» DATA IN THIS EXERCISE
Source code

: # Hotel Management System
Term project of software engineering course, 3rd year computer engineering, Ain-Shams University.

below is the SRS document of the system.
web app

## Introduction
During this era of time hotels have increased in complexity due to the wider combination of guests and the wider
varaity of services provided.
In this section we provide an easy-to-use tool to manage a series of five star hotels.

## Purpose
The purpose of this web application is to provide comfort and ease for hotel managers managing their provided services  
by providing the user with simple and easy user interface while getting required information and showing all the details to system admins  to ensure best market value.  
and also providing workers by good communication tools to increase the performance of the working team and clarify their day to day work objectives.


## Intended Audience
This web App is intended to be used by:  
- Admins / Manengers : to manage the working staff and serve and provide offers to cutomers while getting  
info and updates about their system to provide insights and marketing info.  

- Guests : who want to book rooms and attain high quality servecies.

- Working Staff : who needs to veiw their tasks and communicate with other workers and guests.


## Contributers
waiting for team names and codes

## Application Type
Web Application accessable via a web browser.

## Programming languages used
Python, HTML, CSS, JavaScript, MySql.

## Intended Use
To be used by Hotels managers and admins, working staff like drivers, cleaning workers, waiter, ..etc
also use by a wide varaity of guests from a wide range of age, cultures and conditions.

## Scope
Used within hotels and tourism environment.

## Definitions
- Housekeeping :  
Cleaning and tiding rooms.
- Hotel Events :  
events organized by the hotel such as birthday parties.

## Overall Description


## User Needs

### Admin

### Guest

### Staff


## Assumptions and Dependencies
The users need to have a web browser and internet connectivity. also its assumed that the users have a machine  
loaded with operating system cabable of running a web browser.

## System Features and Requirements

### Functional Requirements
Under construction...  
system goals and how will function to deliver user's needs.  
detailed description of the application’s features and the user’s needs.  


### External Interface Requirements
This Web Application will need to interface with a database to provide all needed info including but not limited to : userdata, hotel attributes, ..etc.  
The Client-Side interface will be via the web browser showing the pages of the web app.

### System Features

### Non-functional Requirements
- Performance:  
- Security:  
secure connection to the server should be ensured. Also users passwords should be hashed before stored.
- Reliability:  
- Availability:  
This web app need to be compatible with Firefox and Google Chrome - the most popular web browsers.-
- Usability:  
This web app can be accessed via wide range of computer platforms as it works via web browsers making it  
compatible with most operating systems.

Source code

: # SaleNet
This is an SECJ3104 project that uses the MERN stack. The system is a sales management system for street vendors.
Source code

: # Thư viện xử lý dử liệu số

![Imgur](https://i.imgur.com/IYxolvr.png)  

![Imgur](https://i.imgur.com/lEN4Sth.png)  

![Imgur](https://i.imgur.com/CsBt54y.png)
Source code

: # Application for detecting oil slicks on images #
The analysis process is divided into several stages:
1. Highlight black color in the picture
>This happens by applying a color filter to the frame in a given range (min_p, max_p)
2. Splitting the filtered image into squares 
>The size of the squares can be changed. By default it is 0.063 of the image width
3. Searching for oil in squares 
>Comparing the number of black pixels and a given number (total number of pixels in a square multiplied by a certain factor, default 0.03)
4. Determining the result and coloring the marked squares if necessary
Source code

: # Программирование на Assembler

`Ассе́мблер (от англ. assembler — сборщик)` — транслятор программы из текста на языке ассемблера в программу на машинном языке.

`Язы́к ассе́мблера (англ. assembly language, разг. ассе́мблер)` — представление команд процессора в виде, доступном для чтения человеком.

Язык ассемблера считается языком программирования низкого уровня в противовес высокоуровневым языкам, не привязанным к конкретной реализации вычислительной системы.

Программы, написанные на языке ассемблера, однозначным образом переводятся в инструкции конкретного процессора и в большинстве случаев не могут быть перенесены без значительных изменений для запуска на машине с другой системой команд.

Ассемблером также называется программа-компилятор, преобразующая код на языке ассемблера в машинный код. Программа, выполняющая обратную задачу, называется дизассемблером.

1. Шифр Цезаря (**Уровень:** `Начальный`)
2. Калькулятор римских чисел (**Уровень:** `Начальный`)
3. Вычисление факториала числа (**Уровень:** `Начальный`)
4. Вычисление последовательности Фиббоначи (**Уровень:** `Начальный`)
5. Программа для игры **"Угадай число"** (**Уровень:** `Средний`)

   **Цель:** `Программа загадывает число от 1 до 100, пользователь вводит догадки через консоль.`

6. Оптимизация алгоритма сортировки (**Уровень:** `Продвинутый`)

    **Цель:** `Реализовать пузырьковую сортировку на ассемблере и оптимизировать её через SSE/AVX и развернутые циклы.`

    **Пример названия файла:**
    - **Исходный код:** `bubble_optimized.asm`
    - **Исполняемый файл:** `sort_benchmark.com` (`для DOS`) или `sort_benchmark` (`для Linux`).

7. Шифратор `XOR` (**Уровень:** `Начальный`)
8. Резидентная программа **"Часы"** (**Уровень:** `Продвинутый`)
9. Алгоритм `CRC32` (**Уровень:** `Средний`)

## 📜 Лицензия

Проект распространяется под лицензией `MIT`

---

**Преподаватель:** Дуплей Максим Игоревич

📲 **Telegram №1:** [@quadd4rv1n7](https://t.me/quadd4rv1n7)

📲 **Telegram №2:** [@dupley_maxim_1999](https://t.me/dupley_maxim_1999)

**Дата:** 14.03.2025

» TASK STATEMENT
All lines of the listing that contain the word "процессора" should be copied out.

» WRITTEN ANSWER
`Язы́к ассе́мблера (англ. assembly language, разг. ассе́мблер)` — представление команд процессора в виде, доступном для чтения человеком.
Программы, написанные на языке ассемблера, однозначным образом переводятся в инструкции конкретного процессора и в большинстве случаев не могут быть перенесены без значительных изменений для запуска на машине с другой системой команд.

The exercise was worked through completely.